«Sei stato tu, me l’ha detto un mio amico». Con questa accusa, ripetuta durante scene da film al punto di avvicinare un flex alla gola della vittima sotto tortura, tre commercianti di frutta e verdura di Minervino Murge avrebbero sequestrato e brutalmente picchiato un uomo, per costringerlo ad autodenunciarsi quale presunto autore del furto di un loro trattore e pretendendo, in alternativa, il pagamento di cinquemila euro. Per questi fatti il gip del Tribunale di Trani, Domenico Zeno, ha disposto la custodia cautelare in carcere per Vincenzo Saracino, di 47 anni, e per i figli Giovanni, di 26, e Luca Gabriele, tutti residenti a Minervino Murge: le accuse, a vario titolo, sono sequestro di persona, tentata estorsione aggravata in concorso, lesioni e minacce.

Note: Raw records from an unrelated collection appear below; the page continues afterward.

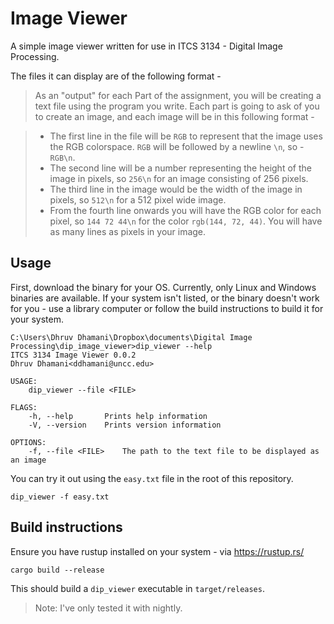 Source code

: # Image Viewer

A simple image viewer written for use in ITCS 3134 - Digital Image Processing.

The files it can display are of the following format -

> As an "output" for each Part of the assignment, you will be creating a text file using the program you write. Each part is going to ask of you to create an image, and each image will be in this following format -

> - The first line in the file will be `RGB` to represent that the image uses the RGB colorspace. `RGB` will be followed by a newline `\n`, so - `RGB\n`.
> - The second line will be a number representing the height of the image in pixels, so `256\n` for an image consisting of 256 pixels.
> - The third line in the image would be the width of the image in pixels, so `512\n` for a 512 pixel wide image.
> - From the fourth line onwards you will have the RGB color for each pixel, so `144 72 44\n` for the color `rgb(144, 72, 44)`. You will have as many lines as pixels in your image.

## Usage

First, download the binary for your OS. Currently, only Linux and Windows binaries are available. If your system isn't listed, or the binary doesn't work for you - use a library computer or follow the build instructions to build it for your system.

```$xslt
C:\Users\Dhruv Dhamani\Dropbox\documents\Digital Image Processing\dip_image_viewer>dip_viewer --help
ITCS 3134 Image Viewer 0.0.2
Dhruv Dhamani<ddhamani@uncc.edu>

USAGE:
    dip_viewer --file <FILE>

FLAGS:
    -h, --help       Prints help information
    -V, --version    Prints version information

OPTIONS:
    -f, --file <FILE>    The path to the text file to be displayed as an image
```

You can try it out using the `easy.txt` file in the root of this repository.

```$xslt
dip_viewer -f easy.txt
```

## Build instructions

Ensure you have rustup installed on your system - via https://rustup.rs/

```$xslt
cargo build --release
```

This should build a `dip_viewer` executable in `target/releases`.

> Note: I've only tested it with nightly.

L’AGGUATO SULLA PROVINCIALE Tutto è accaduto nel pomeriggio del 22 giugno. Erano da poco passate le 16 quando la vittima, alla guida della sua auto nei pressi del passaggio a livello di Acquatetta, veniva raggiunto da una vettura che, dopo un inseguimento per le strade di campagna, lo sorpassava e gli sbarrava la strada. Secondo la ricostruzione degli inquirenti, i tre scendevano dal veicolo, aprivano la portiera, lo afferravano per le braccia e per le gambe e lo scaraventavano fuori dall’abitacolo, colpendolo con calci e pugni, per poi caricarlo a bordo della loro auto e condurlo in un luogo isolato. Lì la violenza sarebbe proseguita: bastonate alle gambe, pugni al naso e agli occhi, una presa alla gola fino quasi a fargli perdere i sensi, la testa sbattuta più volte al suolo e la minaccia di essere gettato in un pozzo lì presente.